Realty Mogul, a real estate crowdfunding platform for accredited investors seeking opportunities in syndicated investments, has published a report today sharing empirical data regarding private real estate transactions.
The survey data indicates that the average preferred return being offered to investors in private real estate transactions over the last 11 months was 8.5%. Preferred returns ranged from 5.0% on the low end to 12.0% on the high end. Results were taken from an analysis of over $375 million worth of investment properties submitted by privately owned real estate investment companies who have requested financing all through the Realty Mogul platform.
“These statistics are surprising when you consider the alternatives investors have, namely placing money in a bank account and earning less than 1%,” says Jilliene Helman, CEO and Founder of Realty Mogul, a marketplace that provides crowdfunding for real estate. “We are also surprised by the immense ranges in our data – namely around fees being charged by privately owned real estate investment companies for things like acquisitions, dispositions and asset management that are also included in the survey.”
Helman points out that until now, this data has not been aggregated or provided publicly and that one new benefit the “crowdfunding for real estate” market offers is tremendous transparency, including analyses like this.

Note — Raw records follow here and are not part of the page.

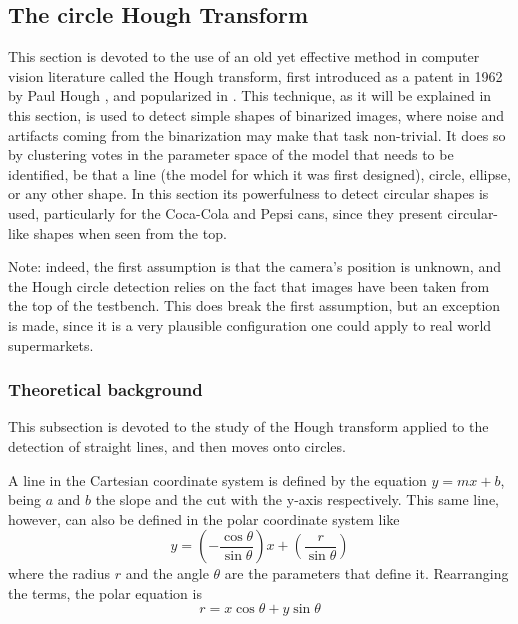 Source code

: \documentclass[../main.tex]{subfiles}
\begin{document}
\subsection{The circle Hough Transform}
This section is devoted to the use of an old yet effective method in computer vision literature called the Hough transform, first introduced as a patent in 1962 by Paul Hough \cite{hough1962patent}, and popularized in \cite{ballard1981generalizing_Hough}. This technique, as it will be explained in this section, is used to detect simple shapes of binarized images, where noise and artifacts coming from the binarization may make that task non-trivial. It does so by clustering votes in the parameter space of the model that needs to be identified, be that a line (the model for which it was first designed), circle, ellipse, or any other shape. In this section its powerfulness to detect circular shapes is used, particularly for the Coca-Cola and Pepsi cans, since they present circular-like shapes when seen from the top.

Note: indeed, the first assumption is that the camera's position is unknown, and the Hough circle detection relies on the fact that images have been taken from the top of the testbench. This does break the first assumption, but an exception is made, since it is a very plausible configuration one could apply to real world supermarkets. 

\subsubsection{Theoretical background}
This subsection is devoted to the study of the Hough transform applied to the detection of straight lines, and then moves onto circles.

A line in the Cartesian coordinate system is defined by the equation $y = mx + b$, being $a$ and $b$ the slope and the cut with the y-axis respectively. This same line, however, can also be defined in the polar coordinate system like
\begin{equation}
    y=\left(-\frac{\cos \theta}{\sin \theta}\right) x+\left(\frac{r}{\sin \theta}\right)
\end{equation}
where the radius $r$ and the angle $\theta$ are the parameters that define it. Rearranging the terms, the polar equation is 
\begin{equation} \label{eq:Hough_r}
    r = x \cos \theta + y \sin \theta
\end{equation}
\end{document}
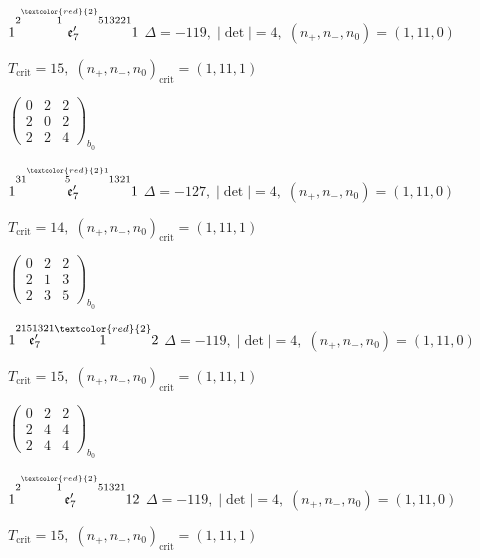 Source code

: \documentclass[10pt]{article}
\begin{document}
\smallskip

$1\overset{2\overset{\textcolor{red}{2}}{1}513221}{\mathfrak{e}_7'}1$ \quad $\Delta=-119,\; |\det|=4,\; (n_+,n_-,n_0)=(1,11,0)$

\hspace{1em}$T_{\text{crit}}=15,\; (n_+,n_-,n_0)_{\text{crit}}=(1,11,1)$

\hspace{2em}$\left(\begin{smallmatrix}0 & 2 & 2 \\ 2 & 0 & 2 \\ 2 & 2 & 4\end{smallmatrix}\right)_{\!b_0}$

\smallskip

$1\overset{31\overset{\textcolor{red}{2}1}{5}1321}{\mathfrak{e}_7'}1$ \quad $\Delta=-127,\; |\det|=4,\; (n_+,n_-,n_0)=(1,11,0)$

\hspace{1em}$T_{\text{crit}}=14,\; (n_+,n_-,n_0)_{\text{crit}}=(1,11,1)$

\hspace{2em}$\left(\begin{smallmatrix}0 & 2 & 2 \\ 2 & 1 & 3 \\ 2 & 3 & 5\end{smallmatrix}\right)_{\!b_0}$

\smallskip

$1\overset{2151321}{\mathfrak{e}_7'}\overset{\textcolor{red}{2}}{1}2$ \quad $\Delta=-119,\; |\det|=4,\; (n_+,n_-,n_0)=(1,11,0)$

\hspace{1em}$T_{\text{crit}}=15,\; (n_+,n_-,n_0)_{\text{crit}}=(1,11,1)$

\hspace{2em}$\left(\begin{smallmatrix}0 & 2 & 2 \\ 2 & 4 & 4 \\ 2 & 4 & 4\end{smallmatrix}\right)_{\!b_0}$

$1\overset{2\overset{\textcolor{red}{2}}{1}51321}{\mathfrak{e}_7'}12$ \quad $\Delta=-119,\; |\det|=4,\; (n_+,n_-,n_0)=(1,11,0)$

\hspace{1em}$T_{\text{crit}}=15,\; (n_+,n_-,n_0)_{\text{crit}}=(1,11,1)$
\end{document}
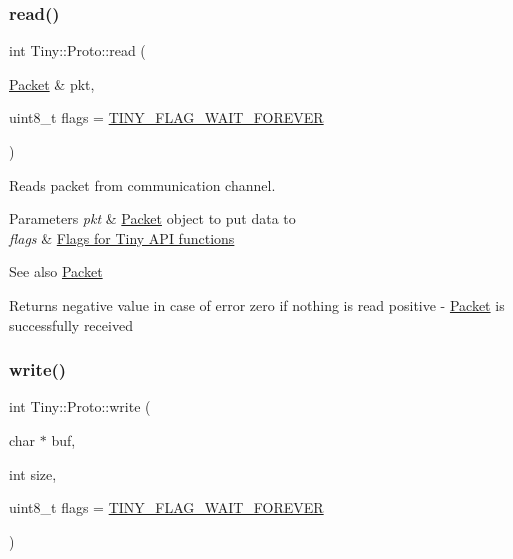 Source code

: \subsubsection{\texorpdfstring{read()}{read()}\hspace{0.1cm}{\footnotesize\ttfamily [2/2]}}
{\footnotesize\ttfamily int Tiny\+::\+Proto\+::read (\begin{DoxyParamCaption}\item[{\hyperlink{classTiny_1_1Packet}{Packet} \&}]{pkt,  }\item[{uint8\+\_\+t}]{flags = {\ttfamily \hyperlink{group__FLAGS__GROUP_ga3a34267804581c5709d03f52d232b307}{T\+I\+N\+Y\+\_\+\+F\+L\+A\+G\+\_\+\+W\+A\+I\+T\+\_\+\+F\+O\+R\+E\+V\+ER}} }\end{DoxyParamCaption})}

Reads packet from communication channel. 
\begin{DoxyParams}{Parameters}
{\em pkt} & \hyperlink{classTiny_1_1Packet}{Packet} object to put data to \\
\hline
{\em flags} & \hyperlink{group__FLAGS__GROUP}{Flags for Tiny A\+PI functions} \\
\hline
\end{DoxyParams}
\begin{DoxySeeAlso}{See also}
\hyperlink{classTiny_1_1Packet}{Packet} 
\end{DoxySeeAlso}
\begin{DoxyReturn}{Returns}
negative value in case of error zero if nothing is read positive -\/ \hyperlink{classTiny_1_1Packet}{Packet} is successfully received 
\end{DoxyReturn}
\mbox{\label{classTiny_1_1Proto_a46fbc8b8681431b9b0a9a4b953a8dc33}} 
\subsubsection{\texorpdfstring{write()}{write()}\hspace{0.1cm}{\footnotesize\ttfamily [1/2]}}
{\footnotesize\ttfamily int Tiny\+::\+Proto\+::write (\begin{DoxyParamCaption}\item[{char $\ast$}]{buf,  }\item[{int}]{size,  }\item[{uint8\+\_\+t}]{flags = {\ttfamily \hyperlink{group__FLAGS__GROUP_ga3a34267804581c5709d03f52d232b307}{T\+I\+N\+Y\+\_\+\+F\+L\+A\+G\+\_\+\+W\+A\+I\+T\+\_\+\+F\+O\+R\+E\+V\+ER}} }\end{DoxyParamCaption})}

The survey also includes a discussion on the aggregate size of private real estate transactions, including those aggregated by the Securities and Exchange Commission through Regulation D filings.
“This market continues to grow, and as the capital markets become more efficient and more real estate companies have the ability to use the internet as a distribution vehicle, I predict this market will grow larger than it has ever been in 2013 and 2014″, says Helman.
The Realty Mogul platform provides vetted opportunities for accredited investors seeking pooled investments in real estate. The company has partnered with private real estate companies to maintain deal flow.